TASK: Which lines of the records below contain the word "share"? Report each of them in full.

DATA EXTRACT:
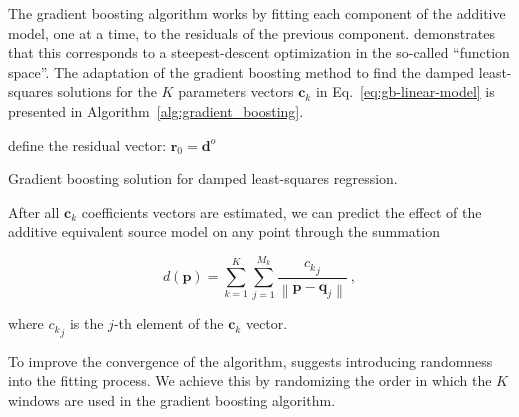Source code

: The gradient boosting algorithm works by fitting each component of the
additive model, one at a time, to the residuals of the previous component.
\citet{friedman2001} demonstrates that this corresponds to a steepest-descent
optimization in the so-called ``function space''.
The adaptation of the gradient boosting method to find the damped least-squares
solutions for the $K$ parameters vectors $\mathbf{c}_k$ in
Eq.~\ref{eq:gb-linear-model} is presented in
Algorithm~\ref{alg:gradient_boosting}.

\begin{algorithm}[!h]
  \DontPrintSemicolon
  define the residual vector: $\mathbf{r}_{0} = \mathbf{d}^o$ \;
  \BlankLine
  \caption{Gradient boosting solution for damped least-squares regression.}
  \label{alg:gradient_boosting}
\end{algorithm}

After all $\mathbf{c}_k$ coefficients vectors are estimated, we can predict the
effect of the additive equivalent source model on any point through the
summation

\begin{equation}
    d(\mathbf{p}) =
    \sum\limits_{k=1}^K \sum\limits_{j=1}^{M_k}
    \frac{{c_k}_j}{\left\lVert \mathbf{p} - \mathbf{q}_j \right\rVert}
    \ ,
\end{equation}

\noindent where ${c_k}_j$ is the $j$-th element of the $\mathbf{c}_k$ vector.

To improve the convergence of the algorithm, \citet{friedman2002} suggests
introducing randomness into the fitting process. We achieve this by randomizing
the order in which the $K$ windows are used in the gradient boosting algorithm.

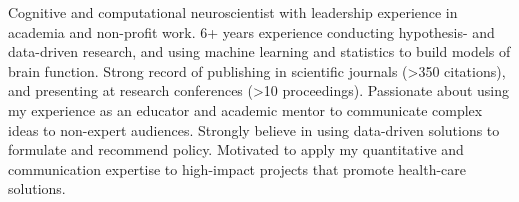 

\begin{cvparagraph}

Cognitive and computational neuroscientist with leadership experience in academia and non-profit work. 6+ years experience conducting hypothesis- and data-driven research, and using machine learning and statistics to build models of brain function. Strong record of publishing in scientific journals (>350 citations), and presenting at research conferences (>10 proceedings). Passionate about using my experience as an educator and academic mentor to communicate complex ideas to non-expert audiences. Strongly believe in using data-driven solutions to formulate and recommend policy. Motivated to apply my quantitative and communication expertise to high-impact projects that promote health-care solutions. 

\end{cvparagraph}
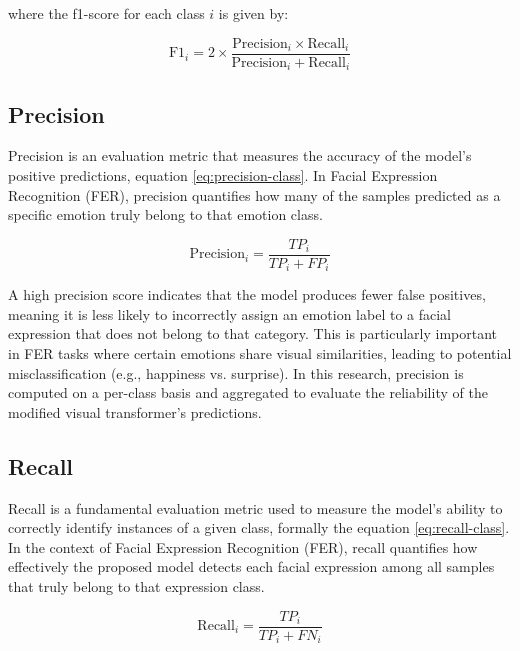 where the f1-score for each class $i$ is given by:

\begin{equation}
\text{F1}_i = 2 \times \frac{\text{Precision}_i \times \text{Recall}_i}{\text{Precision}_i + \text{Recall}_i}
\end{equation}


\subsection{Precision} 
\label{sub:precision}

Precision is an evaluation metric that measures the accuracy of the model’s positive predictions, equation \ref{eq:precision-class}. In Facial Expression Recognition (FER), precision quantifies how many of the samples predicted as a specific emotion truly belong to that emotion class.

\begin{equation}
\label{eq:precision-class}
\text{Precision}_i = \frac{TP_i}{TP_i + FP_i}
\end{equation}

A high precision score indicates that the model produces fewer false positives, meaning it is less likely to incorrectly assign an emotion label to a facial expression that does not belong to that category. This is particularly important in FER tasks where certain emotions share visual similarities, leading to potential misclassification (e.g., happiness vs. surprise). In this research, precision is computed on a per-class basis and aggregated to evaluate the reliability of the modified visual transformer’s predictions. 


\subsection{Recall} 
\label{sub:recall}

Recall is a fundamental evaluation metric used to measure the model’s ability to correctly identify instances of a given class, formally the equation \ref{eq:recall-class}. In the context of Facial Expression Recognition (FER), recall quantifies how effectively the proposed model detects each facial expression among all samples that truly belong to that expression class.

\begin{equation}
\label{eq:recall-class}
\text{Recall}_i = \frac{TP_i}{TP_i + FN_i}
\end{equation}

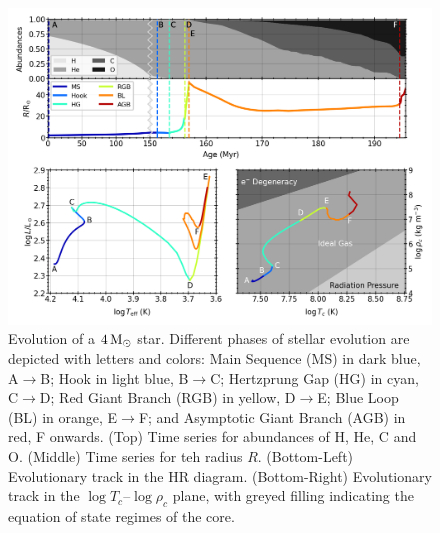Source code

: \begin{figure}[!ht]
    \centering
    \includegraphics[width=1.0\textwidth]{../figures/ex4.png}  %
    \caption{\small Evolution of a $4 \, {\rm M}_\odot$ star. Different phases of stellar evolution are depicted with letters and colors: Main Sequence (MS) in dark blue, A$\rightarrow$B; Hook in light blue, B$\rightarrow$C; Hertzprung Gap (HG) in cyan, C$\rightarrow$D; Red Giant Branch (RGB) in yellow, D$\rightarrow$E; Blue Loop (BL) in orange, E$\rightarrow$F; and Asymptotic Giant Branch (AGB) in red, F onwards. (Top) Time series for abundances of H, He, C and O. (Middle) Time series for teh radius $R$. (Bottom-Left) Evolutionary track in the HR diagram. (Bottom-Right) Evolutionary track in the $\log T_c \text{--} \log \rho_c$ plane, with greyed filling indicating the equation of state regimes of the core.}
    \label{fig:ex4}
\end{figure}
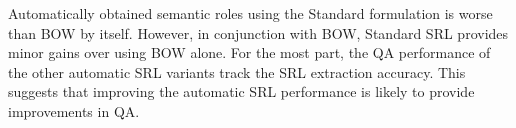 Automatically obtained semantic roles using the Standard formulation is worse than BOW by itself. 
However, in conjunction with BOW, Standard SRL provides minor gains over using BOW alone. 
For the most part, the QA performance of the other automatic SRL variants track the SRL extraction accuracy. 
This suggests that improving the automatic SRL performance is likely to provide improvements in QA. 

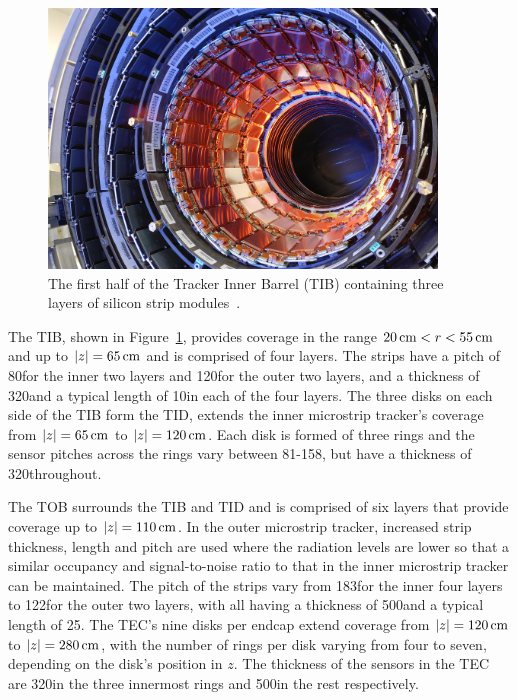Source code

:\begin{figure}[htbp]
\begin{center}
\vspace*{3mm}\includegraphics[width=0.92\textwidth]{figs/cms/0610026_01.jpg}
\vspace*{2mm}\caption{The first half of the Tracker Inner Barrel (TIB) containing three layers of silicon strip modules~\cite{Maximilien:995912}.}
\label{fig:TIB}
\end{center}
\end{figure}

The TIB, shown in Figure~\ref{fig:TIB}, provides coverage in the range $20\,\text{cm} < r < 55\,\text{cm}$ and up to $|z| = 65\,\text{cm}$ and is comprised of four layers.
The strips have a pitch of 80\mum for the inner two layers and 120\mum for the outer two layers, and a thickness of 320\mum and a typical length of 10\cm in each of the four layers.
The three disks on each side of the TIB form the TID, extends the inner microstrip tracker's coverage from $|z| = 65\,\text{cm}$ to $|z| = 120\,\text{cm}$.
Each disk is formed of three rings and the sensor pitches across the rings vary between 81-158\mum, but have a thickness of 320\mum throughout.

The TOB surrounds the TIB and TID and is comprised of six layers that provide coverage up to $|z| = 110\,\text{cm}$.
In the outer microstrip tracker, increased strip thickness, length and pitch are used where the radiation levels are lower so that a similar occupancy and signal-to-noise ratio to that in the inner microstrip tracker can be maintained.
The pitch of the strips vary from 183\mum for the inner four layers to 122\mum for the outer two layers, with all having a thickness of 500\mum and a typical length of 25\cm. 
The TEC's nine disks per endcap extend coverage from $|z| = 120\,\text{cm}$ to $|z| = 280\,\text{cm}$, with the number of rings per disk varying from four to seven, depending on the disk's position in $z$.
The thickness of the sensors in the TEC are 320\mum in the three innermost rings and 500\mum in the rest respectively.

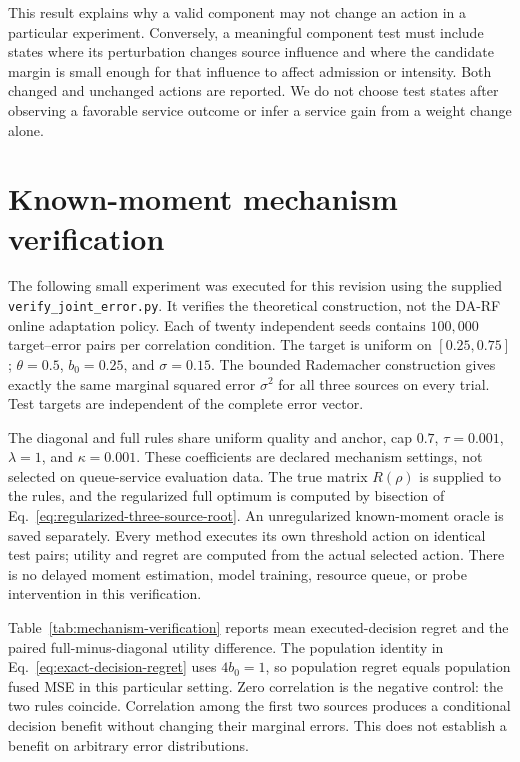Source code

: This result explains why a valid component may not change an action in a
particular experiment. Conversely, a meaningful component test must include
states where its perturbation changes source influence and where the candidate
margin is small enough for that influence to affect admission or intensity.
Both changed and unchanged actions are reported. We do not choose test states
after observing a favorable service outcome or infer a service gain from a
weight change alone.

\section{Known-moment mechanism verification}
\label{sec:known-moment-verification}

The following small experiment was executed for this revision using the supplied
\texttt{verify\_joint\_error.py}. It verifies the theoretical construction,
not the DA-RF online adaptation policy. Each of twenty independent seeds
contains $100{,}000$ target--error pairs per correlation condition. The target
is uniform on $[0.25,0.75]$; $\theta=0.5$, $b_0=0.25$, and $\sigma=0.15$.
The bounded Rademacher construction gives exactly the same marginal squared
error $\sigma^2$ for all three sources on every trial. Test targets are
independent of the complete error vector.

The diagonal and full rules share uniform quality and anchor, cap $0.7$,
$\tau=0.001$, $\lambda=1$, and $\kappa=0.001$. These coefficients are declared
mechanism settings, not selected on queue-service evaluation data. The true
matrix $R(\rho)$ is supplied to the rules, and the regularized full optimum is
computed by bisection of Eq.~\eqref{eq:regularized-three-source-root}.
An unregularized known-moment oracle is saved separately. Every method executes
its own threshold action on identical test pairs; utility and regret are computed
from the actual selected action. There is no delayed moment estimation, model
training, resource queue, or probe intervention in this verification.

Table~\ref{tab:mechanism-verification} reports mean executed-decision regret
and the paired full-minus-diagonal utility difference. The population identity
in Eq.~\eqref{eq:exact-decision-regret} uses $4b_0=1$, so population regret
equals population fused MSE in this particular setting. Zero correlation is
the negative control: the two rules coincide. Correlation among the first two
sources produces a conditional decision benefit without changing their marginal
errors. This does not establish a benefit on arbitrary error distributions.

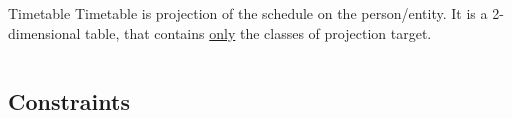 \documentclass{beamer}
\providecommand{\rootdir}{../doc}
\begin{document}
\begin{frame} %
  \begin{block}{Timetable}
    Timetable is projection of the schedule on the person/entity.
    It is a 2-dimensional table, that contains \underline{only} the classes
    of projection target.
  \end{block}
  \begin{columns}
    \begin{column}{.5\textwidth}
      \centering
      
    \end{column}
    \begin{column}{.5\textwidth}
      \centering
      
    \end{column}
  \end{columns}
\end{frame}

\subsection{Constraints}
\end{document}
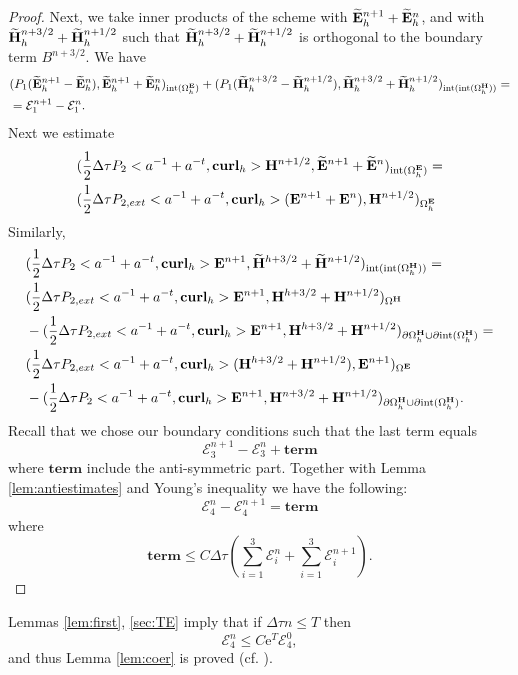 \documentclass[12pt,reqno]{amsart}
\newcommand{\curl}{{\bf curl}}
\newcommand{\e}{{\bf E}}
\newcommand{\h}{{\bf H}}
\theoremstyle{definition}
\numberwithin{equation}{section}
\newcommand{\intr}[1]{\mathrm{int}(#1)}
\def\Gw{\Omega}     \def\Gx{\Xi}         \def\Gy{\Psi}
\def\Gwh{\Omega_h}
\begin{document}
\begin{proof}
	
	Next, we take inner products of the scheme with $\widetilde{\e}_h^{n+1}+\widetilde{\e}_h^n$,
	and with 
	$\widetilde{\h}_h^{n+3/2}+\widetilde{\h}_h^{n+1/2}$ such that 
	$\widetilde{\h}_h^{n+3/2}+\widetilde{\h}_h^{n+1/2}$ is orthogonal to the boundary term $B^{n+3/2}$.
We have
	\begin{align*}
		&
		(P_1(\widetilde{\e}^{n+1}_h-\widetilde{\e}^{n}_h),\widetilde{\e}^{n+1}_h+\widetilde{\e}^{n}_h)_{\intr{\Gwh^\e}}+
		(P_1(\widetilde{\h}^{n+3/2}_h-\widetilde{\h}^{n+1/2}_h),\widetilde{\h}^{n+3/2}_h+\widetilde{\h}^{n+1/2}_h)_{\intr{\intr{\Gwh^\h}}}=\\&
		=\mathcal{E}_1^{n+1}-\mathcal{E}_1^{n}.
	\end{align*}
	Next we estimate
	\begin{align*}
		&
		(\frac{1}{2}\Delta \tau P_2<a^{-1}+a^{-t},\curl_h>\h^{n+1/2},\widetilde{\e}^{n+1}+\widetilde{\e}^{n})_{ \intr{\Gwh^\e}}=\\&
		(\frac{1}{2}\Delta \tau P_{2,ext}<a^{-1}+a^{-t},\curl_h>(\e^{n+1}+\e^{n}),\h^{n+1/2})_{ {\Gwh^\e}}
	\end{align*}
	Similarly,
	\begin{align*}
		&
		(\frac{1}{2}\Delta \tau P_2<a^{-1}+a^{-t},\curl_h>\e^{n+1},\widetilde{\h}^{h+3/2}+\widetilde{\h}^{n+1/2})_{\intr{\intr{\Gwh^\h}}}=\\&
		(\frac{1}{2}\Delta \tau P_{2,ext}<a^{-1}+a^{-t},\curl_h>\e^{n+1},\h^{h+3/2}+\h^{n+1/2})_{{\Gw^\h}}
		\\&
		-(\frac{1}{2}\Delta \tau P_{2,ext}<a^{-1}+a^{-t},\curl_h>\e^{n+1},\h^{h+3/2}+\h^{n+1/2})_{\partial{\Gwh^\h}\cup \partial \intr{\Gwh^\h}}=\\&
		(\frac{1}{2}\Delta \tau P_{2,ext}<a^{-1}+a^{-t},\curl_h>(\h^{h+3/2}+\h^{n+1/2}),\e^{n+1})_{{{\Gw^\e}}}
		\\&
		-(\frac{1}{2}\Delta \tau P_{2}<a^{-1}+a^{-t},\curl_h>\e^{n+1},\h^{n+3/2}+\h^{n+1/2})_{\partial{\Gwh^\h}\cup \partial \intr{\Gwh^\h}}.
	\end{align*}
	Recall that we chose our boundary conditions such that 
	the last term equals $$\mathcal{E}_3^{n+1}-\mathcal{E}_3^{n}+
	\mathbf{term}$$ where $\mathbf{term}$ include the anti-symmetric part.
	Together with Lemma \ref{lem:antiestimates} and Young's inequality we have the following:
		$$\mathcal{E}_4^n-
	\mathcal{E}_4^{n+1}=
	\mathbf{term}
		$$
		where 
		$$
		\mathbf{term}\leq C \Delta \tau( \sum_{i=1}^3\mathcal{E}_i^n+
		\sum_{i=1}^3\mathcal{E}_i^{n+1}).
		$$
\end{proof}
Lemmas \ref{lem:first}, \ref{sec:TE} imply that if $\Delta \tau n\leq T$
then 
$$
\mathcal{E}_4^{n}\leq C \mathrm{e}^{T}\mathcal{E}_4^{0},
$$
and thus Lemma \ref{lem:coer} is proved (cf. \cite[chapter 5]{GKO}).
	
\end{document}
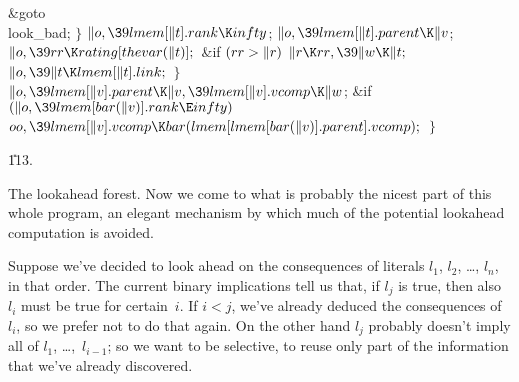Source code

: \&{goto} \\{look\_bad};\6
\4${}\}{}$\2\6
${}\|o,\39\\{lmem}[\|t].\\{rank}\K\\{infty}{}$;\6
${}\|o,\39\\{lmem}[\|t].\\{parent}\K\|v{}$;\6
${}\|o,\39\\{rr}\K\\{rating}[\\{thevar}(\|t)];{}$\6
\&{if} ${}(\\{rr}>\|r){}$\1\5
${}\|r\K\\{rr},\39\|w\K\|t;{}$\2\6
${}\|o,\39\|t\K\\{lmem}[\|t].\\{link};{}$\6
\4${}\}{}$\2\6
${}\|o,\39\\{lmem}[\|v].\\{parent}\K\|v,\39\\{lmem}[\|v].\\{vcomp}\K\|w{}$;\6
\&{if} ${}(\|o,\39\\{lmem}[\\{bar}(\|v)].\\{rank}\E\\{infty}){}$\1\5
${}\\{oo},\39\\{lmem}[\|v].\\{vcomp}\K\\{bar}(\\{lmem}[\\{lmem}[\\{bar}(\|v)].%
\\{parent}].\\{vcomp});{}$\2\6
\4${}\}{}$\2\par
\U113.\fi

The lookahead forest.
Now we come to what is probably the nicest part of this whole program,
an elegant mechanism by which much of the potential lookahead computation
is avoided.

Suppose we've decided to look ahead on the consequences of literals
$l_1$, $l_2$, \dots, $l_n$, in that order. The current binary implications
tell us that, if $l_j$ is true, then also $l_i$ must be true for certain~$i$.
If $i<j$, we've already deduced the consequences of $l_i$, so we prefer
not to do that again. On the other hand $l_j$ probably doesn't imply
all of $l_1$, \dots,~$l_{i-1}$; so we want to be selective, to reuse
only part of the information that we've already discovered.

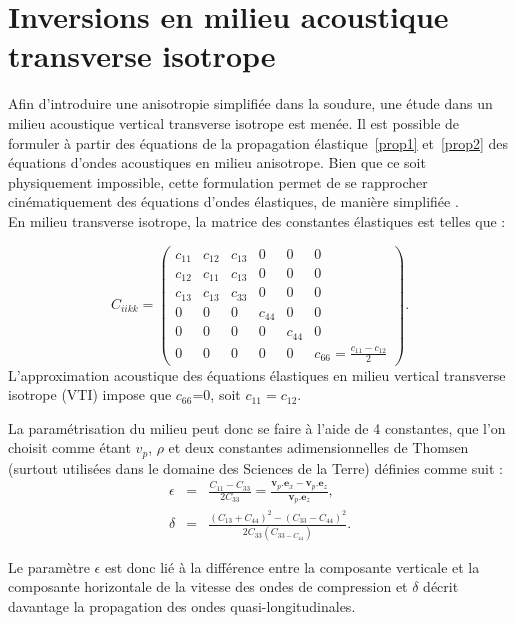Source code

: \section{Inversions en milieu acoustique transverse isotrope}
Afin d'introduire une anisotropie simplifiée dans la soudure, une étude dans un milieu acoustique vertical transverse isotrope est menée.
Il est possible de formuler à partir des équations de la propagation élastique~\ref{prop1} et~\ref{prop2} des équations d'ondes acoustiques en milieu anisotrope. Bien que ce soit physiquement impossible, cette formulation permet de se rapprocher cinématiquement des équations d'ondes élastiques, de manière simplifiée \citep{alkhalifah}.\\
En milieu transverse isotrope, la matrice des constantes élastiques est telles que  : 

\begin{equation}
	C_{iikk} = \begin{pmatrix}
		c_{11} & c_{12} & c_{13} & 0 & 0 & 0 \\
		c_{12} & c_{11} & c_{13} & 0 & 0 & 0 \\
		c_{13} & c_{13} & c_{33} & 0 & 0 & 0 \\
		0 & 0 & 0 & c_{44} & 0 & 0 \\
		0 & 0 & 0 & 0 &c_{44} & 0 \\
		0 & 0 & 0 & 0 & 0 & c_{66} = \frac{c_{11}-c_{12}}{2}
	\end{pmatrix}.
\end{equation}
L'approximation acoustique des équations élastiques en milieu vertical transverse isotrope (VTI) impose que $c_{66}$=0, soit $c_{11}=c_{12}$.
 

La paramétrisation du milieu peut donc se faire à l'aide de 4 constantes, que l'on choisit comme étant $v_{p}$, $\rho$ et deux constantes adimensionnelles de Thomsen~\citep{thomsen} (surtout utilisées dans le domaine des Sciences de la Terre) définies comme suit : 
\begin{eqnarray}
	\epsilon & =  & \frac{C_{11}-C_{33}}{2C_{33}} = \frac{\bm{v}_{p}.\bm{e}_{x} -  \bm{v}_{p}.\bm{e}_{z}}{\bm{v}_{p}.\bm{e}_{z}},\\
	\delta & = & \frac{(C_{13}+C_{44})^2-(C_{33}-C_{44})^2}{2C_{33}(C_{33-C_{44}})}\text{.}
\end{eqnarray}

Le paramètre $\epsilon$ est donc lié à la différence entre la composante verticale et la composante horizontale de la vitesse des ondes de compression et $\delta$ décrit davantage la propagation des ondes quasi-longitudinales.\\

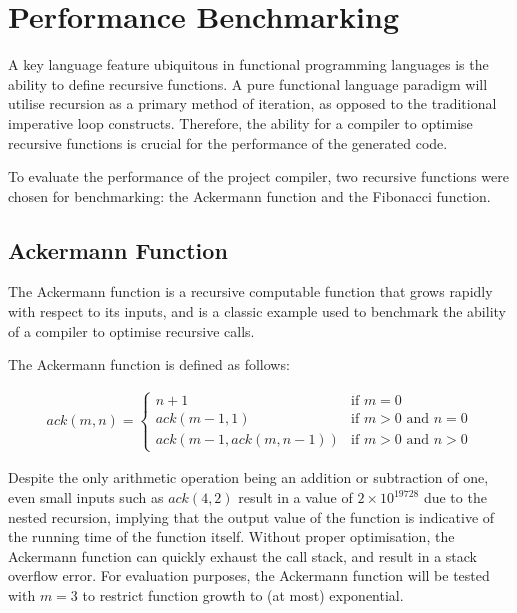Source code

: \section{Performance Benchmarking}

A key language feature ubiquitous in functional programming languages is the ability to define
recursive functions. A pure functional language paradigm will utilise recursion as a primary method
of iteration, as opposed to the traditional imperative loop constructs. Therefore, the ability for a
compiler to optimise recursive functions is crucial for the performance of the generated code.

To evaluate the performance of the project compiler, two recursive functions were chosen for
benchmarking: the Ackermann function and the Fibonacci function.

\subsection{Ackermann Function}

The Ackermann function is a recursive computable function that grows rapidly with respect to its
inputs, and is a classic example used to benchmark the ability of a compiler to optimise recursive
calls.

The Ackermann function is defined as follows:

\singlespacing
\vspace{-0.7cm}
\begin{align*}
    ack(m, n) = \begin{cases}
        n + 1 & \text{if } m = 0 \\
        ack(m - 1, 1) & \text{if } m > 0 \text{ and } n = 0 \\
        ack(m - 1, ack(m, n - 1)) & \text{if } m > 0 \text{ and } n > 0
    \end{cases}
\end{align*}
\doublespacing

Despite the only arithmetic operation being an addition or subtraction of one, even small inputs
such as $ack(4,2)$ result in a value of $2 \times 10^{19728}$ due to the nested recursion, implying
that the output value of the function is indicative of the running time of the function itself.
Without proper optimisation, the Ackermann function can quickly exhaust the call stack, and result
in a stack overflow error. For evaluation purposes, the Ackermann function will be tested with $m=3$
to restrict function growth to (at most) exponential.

REPLY:
A high precision score indicates that the model produces fewer false positives, meaning it is less likely to incorrectly assign an emotion label to a facial expression that does not belong to that category. This is particularly important in FER tasks where certain emotions share visual similarities, leading to potential misclassification (e.g., happiness vs. surprise). In this research, precision is computed on a per-class basis and aggregated to evaluate the reliability of the modified visual transformer’s predictions. 
The diagonal and full rules share uniform quality and anchor, cap $0.7$,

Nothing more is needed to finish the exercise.